ADRs bring the advantages of liquidity, transparency, and ease of trade of the US markets to emerging markets. As investors (both foreign and local) choose ADRs, local exchanges, brokers, and regulatory authorities come under pressure to modernize operations, enhance disclosure standards, and strengthen enforcement in order to make the local market more liquid, transparent, and efficient.
Through these activities, the local market becomes more developed. We would then expect that, in addition to increased participation by local companies and investors, the more sophisticated US investors would increasingly buy and sell in the home markets of foreign shares rather than through ADRs. Thus, many foreign companies would use the US markets as a temporary mechanism to access US funds and gain international investor credibility and visibility. The development of the ADR market would then result in the further development of the local market, as more local investors and companies enter this more efficient market.

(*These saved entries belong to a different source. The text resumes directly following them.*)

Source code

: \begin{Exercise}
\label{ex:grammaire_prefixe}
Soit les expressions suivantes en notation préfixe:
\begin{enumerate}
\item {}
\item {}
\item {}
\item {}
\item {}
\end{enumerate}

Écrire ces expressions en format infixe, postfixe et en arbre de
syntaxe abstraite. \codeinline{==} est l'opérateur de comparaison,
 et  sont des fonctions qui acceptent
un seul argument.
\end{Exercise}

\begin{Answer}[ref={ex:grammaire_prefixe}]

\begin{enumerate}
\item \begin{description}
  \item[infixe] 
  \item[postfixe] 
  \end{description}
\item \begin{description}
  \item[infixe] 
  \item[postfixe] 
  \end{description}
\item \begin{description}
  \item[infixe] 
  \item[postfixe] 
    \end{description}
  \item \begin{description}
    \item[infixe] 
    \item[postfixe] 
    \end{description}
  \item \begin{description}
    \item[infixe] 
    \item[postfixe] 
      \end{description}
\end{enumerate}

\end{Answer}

This dynamic product-development interaction between intermediaries and markets can be interpreted as part of a “financial innovation spiral” (Merton (1993)) pushing the financial system towards an idealized target of full efficiency. That is, as products such as ADRs become commonplace, the proliferation of new trading markets in these instruments makes feasible the introduction of competing products by local intermediaries. Trade in these new products and volume expands, driving down marginal transactions costs. This makes possible further implementation of more new products and trading strategies by intermediaries, which in turn leads to still more volume. Success of these trading markets encourages investment in creating additional markets and products, and so on, spiralling towards the theoretically limiting case of zero marginal transactions costs.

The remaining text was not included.